Japan ‘planning on dumping radioactive water from Fukushima into the sea’
Officials in Japan have reportedly approved a plan to discharge radioactive wastewater from the Fukushima nuclear disaster into the Pacific Ocean, a plan which could begin later this year. The goal, supported by the Japanese Government is said to involve the release of the 1.3 million cubic tons of radioactive wastewater now stored in tanks at the Fukushima Daiichi facility later this year.
Numerous environmental groups and marine scientists worldwide have slammed the proposal put forth by TEPCO, the nuclear plant’s owner.
Critics of the move have cautioned against using the Pacific Ocean as a dumping ground for water contaminated with radioactivity and have called for alternative methods of disposal to be explored.
Shaun Burnie, senior nuclear specialist at Greenpeace East Asia, said: “The Japanese government is desperate for international endorsement for its Pacific Ocean radioactive water dump plans.

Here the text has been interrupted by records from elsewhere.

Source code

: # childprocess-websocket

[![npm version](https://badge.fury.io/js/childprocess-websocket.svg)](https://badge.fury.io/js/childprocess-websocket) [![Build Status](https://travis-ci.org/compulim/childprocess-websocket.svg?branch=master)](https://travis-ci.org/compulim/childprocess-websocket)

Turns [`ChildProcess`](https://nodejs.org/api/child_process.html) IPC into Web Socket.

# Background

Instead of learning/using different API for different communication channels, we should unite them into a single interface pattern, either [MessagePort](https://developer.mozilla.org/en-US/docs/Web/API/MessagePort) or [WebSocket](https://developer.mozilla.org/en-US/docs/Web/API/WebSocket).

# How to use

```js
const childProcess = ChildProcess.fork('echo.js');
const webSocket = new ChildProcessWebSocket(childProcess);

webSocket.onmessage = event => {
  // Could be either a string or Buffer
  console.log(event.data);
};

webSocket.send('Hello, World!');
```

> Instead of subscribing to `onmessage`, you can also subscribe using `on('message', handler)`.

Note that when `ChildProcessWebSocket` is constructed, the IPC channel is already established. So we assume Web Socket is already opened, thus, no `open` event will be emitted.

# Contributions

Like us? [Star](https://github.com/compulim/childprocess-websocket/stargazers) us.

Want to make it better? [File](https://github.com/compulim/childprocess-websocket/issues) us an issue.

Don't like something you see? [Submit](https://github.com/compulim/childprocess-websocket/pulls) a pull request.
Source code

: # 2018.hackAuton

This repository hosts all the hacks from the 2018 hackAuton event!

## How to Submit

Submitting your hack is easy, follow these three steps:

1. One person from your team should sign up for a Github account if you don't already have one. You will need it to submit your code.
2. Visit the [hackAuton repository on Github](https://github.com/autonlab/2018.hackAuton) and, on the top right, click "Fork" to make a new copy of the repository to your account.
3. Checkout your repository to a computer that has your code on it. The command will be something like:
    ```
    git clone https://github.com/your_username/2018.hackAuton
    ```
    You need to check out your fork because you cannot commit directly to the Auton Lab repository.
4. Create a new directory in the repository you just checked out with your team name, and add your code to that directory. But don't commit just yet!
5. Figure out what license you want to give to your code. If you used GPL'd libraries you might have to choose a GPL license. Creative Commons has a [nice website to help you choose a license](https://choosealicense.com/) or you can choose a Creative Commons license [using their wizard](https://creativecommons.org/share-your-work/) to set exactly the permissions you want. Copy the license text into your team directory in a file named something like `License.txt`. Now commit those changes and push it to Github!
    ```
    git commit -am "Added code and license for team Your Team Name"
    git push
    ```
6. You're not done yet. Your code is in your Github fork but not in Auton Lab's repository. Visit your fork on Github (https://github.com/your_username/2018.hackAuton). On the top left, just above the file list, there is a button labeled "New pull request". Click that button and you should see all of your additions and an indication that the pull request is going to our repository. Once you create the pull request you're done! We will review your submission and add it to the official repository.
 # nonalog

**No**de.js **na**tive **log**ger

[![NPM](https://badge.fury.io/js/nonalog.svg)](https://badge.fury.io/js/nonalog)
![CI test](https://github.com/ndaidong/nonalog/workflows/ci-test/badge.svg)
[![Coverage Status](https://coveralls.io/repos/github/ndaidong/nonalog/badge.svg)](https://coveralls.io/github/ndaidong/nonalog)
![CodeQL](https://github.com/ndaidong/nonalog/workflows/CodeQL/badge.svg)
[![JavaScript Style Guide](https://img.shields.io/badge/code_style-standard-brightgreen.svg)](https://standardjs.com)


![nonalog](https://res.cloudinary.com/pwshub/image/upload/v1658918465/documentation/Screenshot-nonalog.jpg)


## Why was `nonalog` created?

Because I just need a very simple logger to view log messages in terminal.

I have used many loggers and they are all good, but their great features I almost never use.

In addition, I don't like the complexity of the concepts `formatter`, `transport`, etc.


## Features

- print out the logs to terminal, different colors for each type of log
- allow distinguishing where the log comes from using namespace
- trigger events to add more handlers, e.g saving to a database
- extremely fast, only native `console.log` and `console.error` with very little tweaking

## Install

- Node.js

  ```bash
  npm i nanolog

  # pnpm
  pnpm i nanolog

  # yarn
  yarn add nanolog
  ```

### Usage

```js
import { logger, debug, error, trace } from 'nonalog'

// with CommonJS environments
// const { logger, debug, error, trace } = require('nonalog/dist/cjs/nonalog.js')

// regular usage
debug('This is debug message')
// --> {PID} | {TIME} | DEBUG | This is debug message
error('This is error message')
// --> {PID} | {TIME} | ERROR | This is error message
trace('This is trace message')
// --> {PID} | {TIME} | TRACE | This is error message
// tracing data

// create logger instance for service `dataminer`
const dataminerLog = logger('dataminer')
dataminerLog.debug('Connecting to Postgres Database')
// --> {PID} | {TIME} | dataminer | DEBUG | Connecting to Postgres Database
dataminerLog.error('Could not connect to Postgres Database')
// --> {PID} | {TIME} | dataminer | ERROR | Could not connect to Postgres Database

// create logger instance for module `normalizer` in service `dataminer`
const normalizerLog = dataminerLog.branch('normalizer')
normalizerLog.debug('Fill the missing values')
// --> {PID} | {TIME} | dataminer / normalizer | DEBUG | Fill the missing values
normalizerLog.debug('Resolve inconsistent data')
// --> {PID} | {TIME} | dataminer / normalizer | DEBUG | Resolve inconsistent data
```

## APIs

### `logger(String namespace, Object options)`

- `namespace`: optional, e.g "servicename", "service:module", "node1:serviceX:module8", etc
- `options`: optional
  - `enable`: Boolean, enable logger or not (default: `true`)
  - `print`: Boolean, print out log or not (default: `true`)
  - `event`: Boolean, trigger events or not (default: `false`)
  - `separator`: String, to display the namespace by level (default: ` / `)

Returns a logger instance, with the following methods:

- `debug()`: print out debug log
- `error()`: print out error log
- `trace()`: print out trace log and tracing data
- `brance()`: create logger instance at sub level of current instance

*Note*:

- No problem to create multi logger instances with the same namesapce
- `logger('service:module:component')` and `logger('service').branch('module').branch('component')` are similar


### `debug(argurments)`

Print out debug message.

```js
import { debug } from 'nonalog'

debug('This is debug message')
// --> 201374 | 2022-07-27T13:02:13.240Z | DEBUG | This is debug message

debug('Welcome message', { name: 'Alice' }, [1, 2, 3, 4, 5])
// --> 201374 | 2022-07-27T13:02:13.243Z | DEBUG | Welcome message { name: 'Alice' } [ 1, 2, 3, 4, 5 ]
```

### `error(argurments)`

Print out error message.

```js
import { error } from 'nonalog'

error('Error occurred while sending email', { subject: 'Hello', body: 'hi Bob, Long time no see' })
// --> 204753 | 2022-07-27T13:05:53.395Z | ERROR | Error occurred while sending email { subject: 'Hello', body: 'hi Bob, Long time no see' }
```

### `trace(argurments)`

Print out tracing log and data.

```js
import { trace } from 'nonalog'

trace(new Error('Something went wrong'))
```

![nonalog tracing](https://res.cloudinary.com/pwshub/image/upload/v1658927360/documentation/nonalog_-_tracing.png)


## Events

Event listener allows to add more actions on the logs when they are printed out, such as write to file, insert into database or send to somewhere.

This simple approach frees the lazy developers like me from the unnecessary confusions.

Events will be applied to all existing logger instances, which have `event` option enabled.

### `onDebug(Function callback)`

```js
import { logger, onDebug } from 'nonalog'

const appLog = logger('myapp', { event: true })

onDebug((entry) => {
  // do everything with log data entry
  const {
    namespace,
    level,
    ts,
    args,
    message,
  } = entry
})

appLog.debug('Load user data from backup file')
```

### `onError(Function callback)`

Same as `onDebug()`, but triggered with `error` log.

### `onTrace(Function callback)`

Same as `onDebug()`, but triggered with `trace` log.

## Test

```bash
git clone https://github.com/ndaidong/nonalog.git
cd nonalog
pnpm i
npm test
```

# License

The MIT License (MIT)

“It has failed to protect its own citizens, including the vulnerable fishing communities of Fukushima, as well as nations across the wider Asia Pacific region.”
He added: “The marine environment is under extreme pressure from climate change, overfishing and resource extraction.

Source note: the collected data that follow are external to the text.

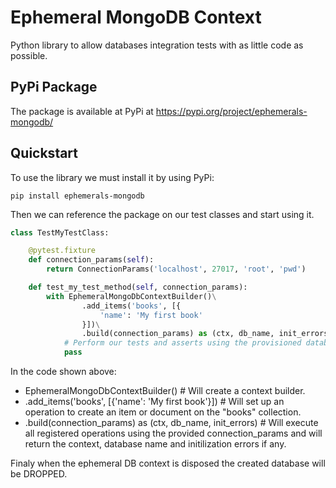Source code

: # Ephemeral MongoDB Context

Python library to allow databases integration tests with as little code as possible.

## PyPi Package

The package is available at PyPi at https://pypi.org/project/ephemerals-mongodb/

## Quickstart

To use the library we must install it by using PyPi:

```shell
pip install ephemerals-mongodb
```

Then we can reference the package on our test classes and start using it.

```python
class TestMyTestClass:

    @pytest.fixture
    def connection_params(self):
        return ConnectionParams('localhost', 27017, 'root', 'pwd')

    def test_my_test_method(self, connection_params):
        with EphemeralMongoDbContextBuilder()\
                .add_items('books', [{
                    'name': 'My first book'
                }])\
                .build(connection_params) as (ctx, db_name, init_errors):
            # Perform our tests and asserts using the provisioned database
            pass
```

In the code shown above:

- EphemeralMongoDbContextBuilder() # Will create a context builder.
- .add_items('books', [{'name': 'My first book'}]) # Will set up an operation to create an item or document on the "books" collection.
- .build(connection_params) as (ctx, db_name, init_errors) # Will execute all registered operations using the provided connection_params and will return the context, database name and initilization errors if any.

Finaly when the ephemeral DB context is disposed the created database will be DROPPED.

“Yet, the G7 thinks it’s acceptable to endorse plans to deliberately dump nuclear waste into the ocean.
“Politics inside the G7 at Sapporo just trumped science, environmental protection, and international law.”
South Korean experts have agreed to a visit to the Fukushima nuclear facility later this month after extensive negotiations between Japanese and South Korean officials.
Russian battleships in the Sea of Japan
The Japanese administration offered an update on the condition of the Fukushima Daiichi nuclear plant, which was severely damaged by a tsunami, during the talks, which took place on Friday in Seoul and online.
Authorities are getting ready to let the water out, seeing it as a necessary step in the decommissioning procedure.
A four-day visit by a South Korean delegation to Japan has been agreed upon by the two sides following a nearly 12-hour meeting that went on past midnight, according to a statement issued by Japan’s Foreign Ministry early on Saturday.
The itinerary of the visit has not yet been finalised, but it will include a tour of the Fukushima nuclear facility.
The Fukushima Daiichi plant’s cooling systems were seriously damaged by a massive earthquake and tsunami in 2011, which led to the meltdown of three reactors and the release of a considerable amount of radioactivity.
The highly radioactive water used to cool these damaged reactor cores leaks into the basements of the reactor buildings.
Then, it is gathered, processed, and kept in about 1,000 tanks, which today take up a substantial amount of the factory.